Dia 9 de Junho o te-Atrito mostrou ao seu público na Associação Recreativa e cultural dos Músicos, em Faro, a sua mais recente produção. Faz de Conto, espectáculo encenado por Rita Neves, assume-se como uma produção para maiores de 18 anos pelo seu cariz assumidamente ousado, quer na linguagem, quer na gestualidade. A recolha cuidada de textos franceses da época medieval (séc.XIII e XIV) que referem uma escrita crua e muito explícita relativamente ao acto sexual e aos comportamentos menos ortodoxos. A partir do imaginário dos indigentes, dos diferentes e dos assumidamente contra o sistema, criou-se um espectáculo que provoca o encontro dos exilados das convenções que sobrevivem a partir do ofício de contador de histórias. Mas histórias especiais, daquelas que aguçam o apetite para alimentos ligados aos pecados da carne. A partir de um andaime a cena é criada à semelhança das carroças que percorriam os largos das igrejas de outrora, atraindo as multidões, que se juntavam para ouvir contar histórias fantásticas. A cena exígua delimita o espaço de dentro de casa, a alcova, o sítio por excelência da transgressão em oposição ao espaço exterior, à rua, para onde os maridos são, regra geral, atraídos.

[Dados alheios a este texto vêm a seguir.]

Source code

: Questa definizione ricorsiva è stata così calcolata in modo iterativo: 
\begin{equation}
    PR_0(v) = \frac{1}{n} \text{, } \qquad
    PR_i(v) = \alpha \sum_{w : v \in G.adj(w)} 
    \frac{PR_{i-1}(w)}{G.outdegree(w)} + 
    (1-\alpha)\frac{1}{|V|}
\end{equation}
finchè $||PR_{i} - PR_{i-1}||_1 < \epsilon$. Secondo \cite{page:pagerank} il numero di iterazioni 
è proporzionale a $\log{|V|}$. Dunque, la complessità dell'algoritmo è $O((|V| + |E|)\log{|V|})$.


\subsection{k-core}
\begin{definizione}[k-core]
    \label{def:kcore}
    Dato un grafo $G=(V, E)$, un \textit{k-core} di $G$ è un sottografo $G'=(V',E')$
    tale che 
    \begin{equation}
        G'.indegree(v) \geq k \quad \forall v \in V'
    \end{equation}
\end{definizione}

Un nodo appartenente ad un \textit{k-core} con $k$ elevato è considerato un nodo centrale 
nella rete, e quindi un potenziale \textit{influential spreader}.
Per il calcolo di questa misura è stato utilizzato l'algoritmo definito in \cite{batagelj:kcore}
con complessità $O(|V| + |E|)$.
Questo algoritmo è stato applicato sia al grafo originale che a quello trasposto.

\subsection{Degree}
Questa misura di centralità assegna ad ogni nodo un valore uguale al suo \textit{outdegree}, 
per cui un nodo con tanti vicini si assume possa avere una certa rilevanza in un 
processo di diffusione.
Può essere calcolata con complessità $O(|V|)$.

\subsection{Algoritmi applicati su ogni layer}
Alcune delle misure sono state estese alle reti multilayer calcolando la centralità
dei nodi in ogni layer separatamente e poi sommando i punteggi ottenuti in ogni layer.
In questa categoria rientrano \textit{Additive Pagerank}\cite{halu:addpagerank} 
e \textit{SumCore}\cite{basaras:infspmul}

André Canário, Pedro Monteiro e Rita Farrusca são os actores que dão voz aos contos eróticos medievos. A função começa com a apresentação de Pedro Monteiro, perguntando se não haverá dentre o público algum bufo que os possa denunciar pelos delitos de provocação ao poder instituído, quer clerical, pela heresia do padre e pela bruxaria da mulher quer régio pelo roubo do pijama do Rei por parte do bobo. O bobo inicia a sessão de contos dando luz à cena. Acende os archotes e começa a contar a história de um campónio que é enganado pela esperta da mulher, que tem encontros escaldantes com o padre da freguesia. Neste conto o campónio é levado a acreditar que já está morto, dados os preparativos da mulher e da administração da extrema-unção do doloso padre. No fim, um conselho: não confiar nas mulheres. Este conto apresenta uma encenação divertida e bastante ousada que sugere uma interacção das três personagens num jogo sexual intenso, sem que o néscio do campónio sequer se aperceba. O segundo conto, mais moralista, fala da ameaça de castração a um padre que experimentou lúbricos prazeres com a mulher de um artesão que fabricava crucifixos. O padre ficou castrado e para reaver os seus santos atributos teve de pagar ao artesão uma coima, cobrada até à última moeda. No conto o rato no cesto a mulher é, uma vez mais detentora de artes e manhas com as quais engana o marido inepto e inexperiente. Mais uma vez as virtualidades do andai-me servem a uma encenação ousada e divertida. O conto “A donzela pudica” vive do ritmo intenso que se observa na mudança de personagens através dos adereços que lhes dão a identidade, como a saia da donzela, o barrete do pai e a estola do rapaz. Mais uma vez se verifica que quem comanda o jogo de sedução é a donzela, que manipula o criado e o pai.
Nestes contos pode verificar-se que as mulheres são mais inteligentes, matreiras e manipuladoras, dando continuidade à tradição vicentina observada no Auto da Índia ou na Farsa de Inês Pereira. O clero tem uma péssima reputação, pois os padres não fazem o mínimo esforço por guardar castidade e a infidelidade, embora vista como um comportamento a evitar, é amplamente praticada.
Um excelente trabalho de actores, principalmente de André Canário e Pedro Monteiro. Rita Farrusca deverá trabalhar mais a colocação de voz, que ainda não está ao nível da sua expressividade corporal. Uma encenação ousada mas dentro dos limites do bom gosto, que nos fazem ter uma certa pena da classificação para adultos. Este trabalho é por excelência um espectáculo de rua que atrairia muita gente que se colocaria à volta da “carroça andaime” para ouvir de forma espontânea os contos eróticos.
De qualquer forma, se tem mais de 18 anos, não perca esta produção quando um dia passar junto de si.